# American moving to South Africa



## ElliottJ (Mar 6, 2013)

Hello people, I'm new. I spent 8 years in the US military, I have had it with the US and want to try something new, has anyone gotten a student visa? What things do I need to know? I scuba dive surf and I'm also Jewish, how is the expat community?


----------



## 2fargone (Jun 14, 2011)

ElliottJ said:


> Hello people, I'm new. I spent 8 years in the US military, I have had it with the US and want to try something new, has anyone gotten a student visa? What things do I need to know? I scuba dive surf and I'm also Jewish, how is the expat community?


I originally came to South African on a student visa. In order to get a student visa you have to apply to a University here and be accepted. You need the acceptance letter in your application in order to obtain the visa. I have seen student visas from 6 months to 4 years depending on how long the program is. 

It sometimes is NOT cheaper to study here in South Africa. The universities tack on a lot of extra fees for International Students, and you must pay those fees every year you plan on studying. 

I tried to go to the South African Embassy in Washington D.C. website and the visa section is not working today. But, look under that for everything you need if you want to study at a University in South Africa.

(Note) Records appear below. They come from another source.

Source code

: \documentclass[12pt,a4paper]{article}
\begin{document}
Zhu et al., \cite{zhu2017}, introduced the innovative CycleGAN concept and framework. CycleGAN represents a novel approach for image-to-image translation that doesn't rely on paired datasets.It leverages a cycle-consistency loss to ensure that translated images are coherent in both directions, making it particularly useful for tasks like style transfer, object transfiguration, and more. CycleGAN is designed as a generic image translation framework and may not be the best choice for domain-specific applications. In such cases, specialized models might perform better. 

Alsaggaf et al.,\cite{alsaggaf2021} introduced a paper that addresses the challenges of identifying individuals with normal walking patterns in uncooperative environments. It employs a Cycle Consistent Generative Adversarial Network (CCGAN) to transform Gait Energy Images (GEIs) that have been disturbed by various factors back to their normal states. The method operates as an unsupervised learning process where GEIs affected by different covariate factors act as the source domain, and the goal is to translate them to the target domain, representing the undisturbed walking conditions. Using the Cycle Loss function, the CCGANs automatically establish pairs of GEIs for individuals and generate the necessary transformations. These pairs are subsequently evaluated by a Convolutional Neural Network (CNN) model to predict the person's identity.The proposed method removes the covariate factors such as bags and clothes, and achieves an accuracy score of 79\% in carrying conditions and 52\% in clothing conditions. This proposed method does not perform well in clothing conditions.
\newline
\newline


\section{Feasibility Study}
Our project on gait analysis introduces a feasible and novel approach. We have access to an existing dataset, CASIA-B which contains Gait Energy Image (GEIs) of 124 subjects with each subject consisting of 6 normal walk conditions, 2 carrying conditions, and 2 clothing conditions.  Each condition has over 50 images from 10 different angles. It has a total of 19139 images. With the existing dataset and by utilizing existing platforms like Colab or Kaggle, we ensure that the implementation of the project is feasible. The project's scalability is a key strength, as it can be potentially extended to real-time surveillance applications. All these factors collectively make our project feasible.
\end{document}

Maybe look at a volunteer visa? 

As far as the Jewish community well that depends on where you are really. But it's quite large in some areas of Cape Town.


----------



## LegalMan (Dec 26, 2012)

Hi ElliotJ

I often see this type of question in emails and my advice is always the same: Come over for a 3-month period (you are a US citizen I presume) on a "tourist visa". You'll quickly work out if SA is for you and what you want to do here.

LegalMan


----------



## Oz_Child (Jan 28, 2013)

ElliottJ said:


> Hello people, I'm new. I spent 8 years in the US military, I have had it with the US and want to try something new, has anyone gotten a student visa? What things do I need to know? I scuba dive surf and I'm also Jewish, how is the expat community?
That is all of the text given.